Step by Step fast algorithm construction in native code

By J.Raza On January 28th, 2011

A few weeks ago I saw this forum question where a user asked help on making an algorithm that:

“replaces all the vowels in a string with the character ‘*’”

The other users in the forum quickly replied and helped him with that question. For some reason though, that problem stuck to my head. Sure it’s a simple algorithm, but I thought what if I added a new constraint: It has to be done fast, really, really fast.

To me this created a whole new approach to the problem, and I was interested in seeing how far I could take it. So, for starters I took the best reply to the forum thread from user Dominuz (who himself stated that he focused more on clarity and ease of understanding rather than optimization )

Below is his sample code:

#include <stdio.h>

char vogais[] = {'a','e','i','o','u'};

void subst(char* nome)
{
        for( unsigned int i = 0; nome[i] != '\0'; ++i )
        {
                for( unsigned int j = 0; j < 5; ++j )
                {
                        if( nome[i] == vogais[j] )
                        {
                                nome[i] = '*';
                                break;
                        }
                }
        }       
}

int main()
{
        char criatura[] = "12 Criatura aeiou 123456";
        printf( "%s \n", criatura );
        
        subst( criatura );
        
        printf( "%s \n", criatura );
        
        return 0;
}

For starters, I knew a simple text string would not be enough to measure different algorithms performance. So I decided to take a larger text as input, in this case Michael Jackson’s Wikipedia page as a tribute to the late king of pop. The total file was 273kb.

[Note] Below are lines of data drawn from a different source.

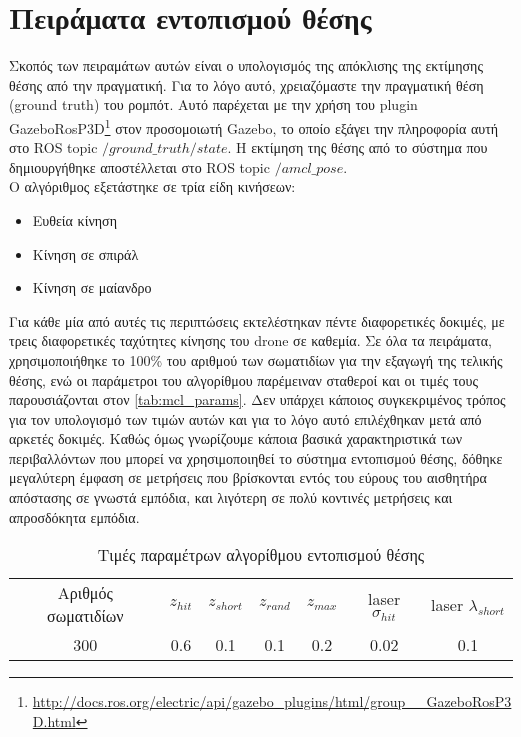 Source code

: \section{Πειράματα εντοπισμού θέσης}
\label{section:localization_tests}

Σκοπός των πειραμάτων αυτών είναι ο υπολογισμός της απόκλισης της εκτίμησης θέσης από την πραγματική. Για το λόγο αυτό, χρειαζόμαστε την πραγματική θέση (ground truth) του ρομπότ. Αυτό παρέχεται με την χρήση του plugin GazeboRosP3D\footnote{\href{http://docs.ros.org/electric/api/gazebo\_plugins/html/group\_\_GazeboRosP3D.html}{http://docs.ros.org/electric/api/gazebo\_plugins/html/group\_\_GazeboRosP3D.html}} στον προσομοιωτή Gazebo, το οποίο εξάγει την πληροφορία αυτή στο ROS topic $/ground\_truth/state$. Η εκτίμηση της θέσης από το σύστημα που δημιουργήθηκε αποστέλλεται στο ROS topic $/amcl\_pose$. \\
    
Ο αλγόριθμος εξετάστηκε σε τρία είδη κινήσεων:
\begin{itemize}
    \item {Ευθεία κίνηση}
    \item {Κίνηση σε σπιράλ}
    \item {Κίνηση σε μαίανδρο}
\end{itemize}

Για κάθε μία από αυτές τις περιπτώσεις εκτελέστηκαν πέντε διαφορετικές δοκιμές, με τρεις διαφορετικές ταχύτητες κίνησης του drone σε καθεμία. Σε όλα τα πειράματα, χρησιμοποιήθηκε το 100\% του αριθμού των σωματιδίων για την εξαγωγή της τελικής θέσης, ενώ οι παράμετροι του αλγορίθμου παρέμειναν σταθεροί και οι τιμές τους παρουσιάζονται στον \autoref{tab:mcl_params}. Δεν υπάρχει κάποιος συγκεκριμένος τρόπος για τον υπολογισμό των τιμών αυτών και για το λόγο αυτό επιλέχθηκαν μετά από αρκετές δοκιμές. Καθώς όμως γνωρίζουμε κάποια βασικά χαρακτηριστικά των περιβαλλόντων που μπορεί να χρησιμοποιηθεί το σύστημα εντοπισμού θέσης, δόθηκε μεγαλύτερη έμφαση σε μετρήσεις που βρίσκονται εντός του εύρους του αισθητήρα απόστασης σε γνωστά εμπόδια, και λιγότερη σε πολύ κοντινές μετρήσεις και απροσδόκητα εμπόδια.

\begin{table}[H]
    \begin{center}
        \caption{Τιμές παραμέτρων αλγορίθμου εντοπισμού θέσης}
        \label{tab:mcl_params}
        \begin{tabular}{| c | c | c | c | c | c | c |}
        \hline
        \rowcolor{Gray}
        Αριθμός σωματιδίων & $z_{hit}$ & $z_{short}$ & $z_{rand}$ & $z_{max}$ & laser $\sigma_{hit}$ & laser $\lambda_{short}$ \\
        300 & 0.6 & 0.1 & 0.1 & 0.2 & 0.02 & 0.1 \\
        \hline
        \end{tabular}
    \end{center}
\end{table}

I modified Dominuz code to open the file, perform the subst function a thousand times, while recording how long it took to do that. The result was stored in a text file. Here’s my initial modification of his code:

#include <iostream>
#include <fstream>
#include <Windows.h>

using namespace std; 

char vogais[] = {'a','e','i','o','u'};

void trunc_double()
{
	fstream file( "out.txt", ios::out | ios::trunc ) ;
	file.close() ;
}

void save_float( double d )
{
	char buffer[256] ;
	fstream file("out.txt", ios::out | ios::app ) ;

	sprintf_s(buffer,"%.15f\n", d ) ;
	file.write( buffer, strlen(buffer) ) ;
	file.close() ;
}

char* malloc_and_setup_buffer()
{
	char *b = NULL ;
	int b_size = 0 ;
	fstream file ;

	file.open( "mj.txt", ios::in | ios::binary ) ;
	if( !file ) 
		return NULL ;

	file.seekg( 0, ios_base::end ) ;
	b_size = (int) file.tellg() ;
	file.seekg( 0, ios_base::beg ) ;
	b = new char[b_size];
	file.read( b, b_size ) ;
	file.close() ;
	b[b_size-1] = '\0' ;

	return b ;
}

void dealloc_buffer( char* b )
{
	if( !b ) 
		return ;

	delete[] b ;
}

void subst(char* nome)
{
	if( !nome ) 
		return ;

    for( unsigned int i = 0; nome[i] != '\0'; ++i )
	{
        for( unsigned int j = 0; j < 5; ++j )
        {
                if( nome[i] == vogais[j] )
                {
                        nome[i] = '*';
                        break;
                }
        }
    }      
}


int main()
{
	LARGE_INTEGER lg0, lg1, frequency ;	
	QueryPerformanceFrequency(&frequency) ;

	trunc_double() ;

	for( int i=0; i<1000; i++ )
	{
		char* b = malloc_and_setup_buffer() ;
		if( !b ) 
			return 0;
		QueryPerformanceCounter(&lg0) ;
		subst( b );
		QueryPerformanceCounter(&lg1) ;

		float dt = (float)(lg1.QuadPart - lg0.QuadPart)/(float)frequency.QuadPart;
	
		save_float(dt) ;
	
		dealloc_buffer( b ) ;		    	
	}

	return 0;
}

As you can see, I’m only worried on how long it takes to run the subst function. After putting this data into excel, I got that the average for sample one is 0.002205584 seconds. From that basic setup, I started the optimizations.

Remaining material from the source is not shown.